Nel Vangelo di Marco è la prima predica di Gesù.
È brevissima, ma offre una sintesi felicissima dei temi fondamentali di tutta la sua predicazione: il compimento del tempo, il regno di Dio, la conversione, la fede al vangelo. Poi vi è la chiamata dei primi discepoli: è il paradigma concreto di ogni sequela.
Ci sono due indicativi teologici che sono la ragione dei due successivi imperativi antropologici: è suonata l’ora messianica, l’attesa è finita poiché il regno di Dio si è fatto vicino, è ormai presente nella storia, perciò non è più possibile rimandare la decisione, occorre convertirsi, cambiare cioè la testa e la direzione del cammino passando a credere al vangelo.
Conversione e fede non sono due azioni che si succedono, ma due momenti del medesimo movimento: quello negativo del distacco, quello positivo di fondare la vita sul vangelo, cioè credere, mettendosi a seguire Gesù, appunto come Simone e Andrea, Giacomo e Giovanni.
Vangelo è il termine greco che significa lieta notizia nuova, e una bella notizia evidentemente porta gioia. Il regno di Dio è l’espressione riassuntiva di tutta la gioia. Gesù è questo regno arrivato: la gioia è qui a portata di mano. Chi decide di seguire Gesù è sicuro di arrivarci anche lui.

 

III DOMENICA DEL TEMPO ORDINARIO (ANNO B) commento Leture di don Fabrizio Crotti

Il testo odierno comprende il sommario di introduzione alla narrazione del ministero di Gesù (1,14-15) e due racconti gemelli di chiamata al discepolato di due coppie  di fratelli(1,16-20).

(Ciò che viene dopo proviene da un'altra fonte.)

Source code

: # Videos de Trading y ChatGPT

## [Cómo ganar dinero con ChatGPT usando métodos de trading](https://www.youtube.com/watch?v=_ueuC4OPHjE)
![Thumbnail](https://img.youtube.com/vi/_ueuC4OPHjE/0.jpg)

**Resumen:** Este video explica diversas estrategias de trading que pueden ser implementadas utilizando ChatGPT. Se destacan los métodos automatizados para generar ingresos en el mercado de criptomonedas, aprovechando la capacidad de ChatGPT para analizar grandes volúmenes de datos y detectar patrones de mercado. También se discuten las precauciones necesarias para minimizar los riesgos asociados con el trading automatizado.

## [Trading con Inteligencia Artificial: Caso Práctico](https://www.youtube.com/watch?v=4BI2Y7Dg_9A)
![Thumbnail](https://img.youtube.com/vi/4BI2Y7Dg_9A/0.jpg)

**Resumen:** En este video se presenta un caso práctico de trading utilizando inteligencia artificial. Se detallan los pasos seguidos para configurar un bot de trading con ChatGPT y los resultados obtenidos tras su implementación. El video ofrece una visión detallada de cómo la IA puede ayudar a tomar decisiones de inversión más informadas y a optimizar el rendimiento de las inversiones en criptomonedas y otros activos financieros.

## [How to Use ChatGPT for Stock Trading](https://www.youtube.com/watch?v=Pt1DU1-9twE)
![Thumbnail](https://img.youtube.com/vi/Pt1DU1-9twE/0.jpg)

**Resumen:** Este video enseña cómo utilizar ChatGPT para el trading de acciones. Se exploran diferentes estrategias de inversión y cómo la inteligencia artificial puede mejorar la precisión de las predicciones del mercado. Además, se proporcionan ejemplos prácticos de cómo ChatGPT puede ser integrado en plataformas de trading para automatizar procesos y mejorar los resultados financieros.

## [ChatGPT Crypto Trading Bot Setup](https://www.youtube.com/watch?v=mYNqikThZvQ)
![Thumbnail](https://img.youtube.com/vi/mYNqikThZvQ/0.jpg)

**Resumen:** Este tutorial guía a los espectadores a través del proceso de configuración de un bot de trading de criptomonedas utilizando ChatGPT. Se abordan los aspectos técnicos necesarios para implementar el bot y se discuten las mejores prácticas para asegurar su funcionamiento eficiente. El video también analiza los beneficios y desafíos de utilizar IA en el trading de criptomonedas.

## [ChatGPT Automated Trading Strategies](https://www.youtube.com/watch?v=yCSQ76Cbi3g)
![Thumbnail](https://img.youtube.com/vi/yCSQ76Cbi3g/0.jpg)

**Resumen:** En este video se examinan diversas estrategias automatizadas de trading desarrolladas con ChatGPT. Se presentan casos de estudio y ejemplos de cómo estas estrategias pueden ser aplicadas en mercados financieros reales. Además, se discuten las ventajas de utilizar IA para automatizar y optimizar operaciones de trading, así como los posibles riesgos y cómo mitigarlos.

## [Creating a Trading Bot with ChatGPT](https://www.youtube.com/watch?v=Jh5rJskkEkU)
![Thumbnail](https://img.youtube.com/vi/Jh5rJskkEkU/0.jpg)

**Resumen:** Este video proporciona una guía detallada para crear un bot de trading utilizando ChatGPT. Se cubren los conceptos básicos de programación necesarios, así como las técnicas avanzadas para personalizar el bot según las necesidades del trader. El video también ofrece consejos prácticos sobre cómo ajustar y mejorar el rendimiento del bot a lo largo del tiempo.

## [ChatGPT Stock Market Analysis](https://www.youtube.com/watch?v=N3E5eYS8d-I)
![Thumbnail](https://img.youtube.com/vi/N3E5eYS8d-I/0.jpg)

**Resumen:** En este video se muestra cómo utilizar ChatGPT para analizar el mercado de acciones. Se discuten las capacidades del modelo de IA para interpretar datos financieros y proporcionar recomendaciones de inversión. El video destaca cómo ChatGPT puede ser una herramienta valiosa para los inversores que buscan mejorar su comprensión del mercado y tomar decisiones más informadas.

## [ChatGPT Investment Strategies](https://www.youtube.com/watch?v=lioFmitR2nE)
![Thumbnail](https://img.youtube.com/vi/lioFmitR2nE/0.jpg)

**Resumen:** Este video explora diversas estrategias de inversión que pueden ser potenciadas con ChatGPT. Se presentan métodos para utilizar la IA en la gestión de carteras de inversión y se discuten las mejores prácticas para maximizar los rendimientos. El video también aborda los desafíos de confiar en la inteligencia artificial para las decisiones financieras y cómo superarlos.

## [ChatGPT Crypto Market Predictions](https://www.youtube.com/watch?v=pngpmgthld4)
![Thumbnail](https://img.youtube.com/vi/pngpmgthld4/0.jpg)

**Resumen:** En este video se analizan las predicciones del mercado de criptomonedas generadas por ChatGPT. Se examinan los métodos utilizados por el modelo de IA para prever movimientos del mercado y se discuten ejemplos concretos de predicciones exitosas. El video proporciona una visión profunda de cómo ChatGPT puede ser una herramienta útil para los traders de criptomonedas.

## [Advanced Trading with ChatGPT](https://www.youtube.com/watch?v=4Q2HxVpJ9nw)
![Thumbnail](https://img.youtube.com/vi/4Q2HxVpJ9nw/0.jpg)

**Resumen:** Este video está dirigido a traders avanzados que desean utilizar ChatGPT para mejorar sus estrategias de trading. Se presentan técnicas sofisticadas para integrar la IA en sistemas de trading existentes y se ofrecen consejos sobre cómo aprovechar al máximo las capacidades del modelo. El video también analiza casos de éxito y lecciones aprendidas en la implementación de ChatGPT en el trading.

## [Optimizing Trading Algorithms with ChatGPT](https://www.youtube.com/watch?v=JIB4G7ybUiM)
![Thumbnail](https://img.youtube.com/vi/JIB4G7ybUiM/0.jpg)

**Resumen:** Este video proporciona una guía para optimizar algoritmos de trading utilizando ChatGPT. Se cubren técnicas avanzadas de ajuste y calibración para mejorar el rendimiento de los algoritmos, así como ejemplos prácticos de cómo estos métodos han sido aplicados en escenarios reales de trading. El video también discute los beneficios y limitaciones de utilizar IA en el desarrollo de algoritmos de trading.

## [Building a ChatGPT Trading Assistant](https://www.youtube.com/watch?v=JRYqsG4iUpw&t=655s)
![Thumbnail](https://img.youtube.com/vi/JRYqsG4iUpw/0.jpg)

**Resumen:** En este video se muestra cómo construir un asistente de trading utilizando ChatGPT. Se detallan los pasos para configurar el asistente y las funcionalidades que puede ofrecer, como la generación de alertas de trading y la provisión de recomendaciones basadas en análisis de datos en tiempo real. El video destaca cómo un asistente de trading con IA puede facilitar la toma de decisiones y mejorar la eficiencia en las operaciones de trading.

Il sommario dà i termini essenziali dell’annuncio di Gesù;il racconto della chiamata funge da paradigma di cosa significhi “convertirsi e credere al vangelo”.

L’indicazione dell’arresto di Giovanni suona letteralmente “dopo che Giovanni fu consegnato”. La scelta del verbo “consegnare” è importante perchè ritorna negli insegnamenti su passione-morte-risurrezione del Figlio dell’uomo (ad es. 8,31). La forma la passivo può essere interpretato come passivo teologico. E’ dunque Dio che consegna Giovanni(al carcere). Per un lettore attento che conosca il vangelo marciano, è chiaro l’imprigionamento di Giovanni alla pasqua di Gesù. Il destino di Giovanni, primo predicatore (cfr il verbo Kerussein in 4,4.7 per Giovanni ein 1,14 per Gesù) si rapporta a quello futuro di Gesù. Il contenuto del vangelo è indicato in quattro brevissime frasi, parallele a due per due.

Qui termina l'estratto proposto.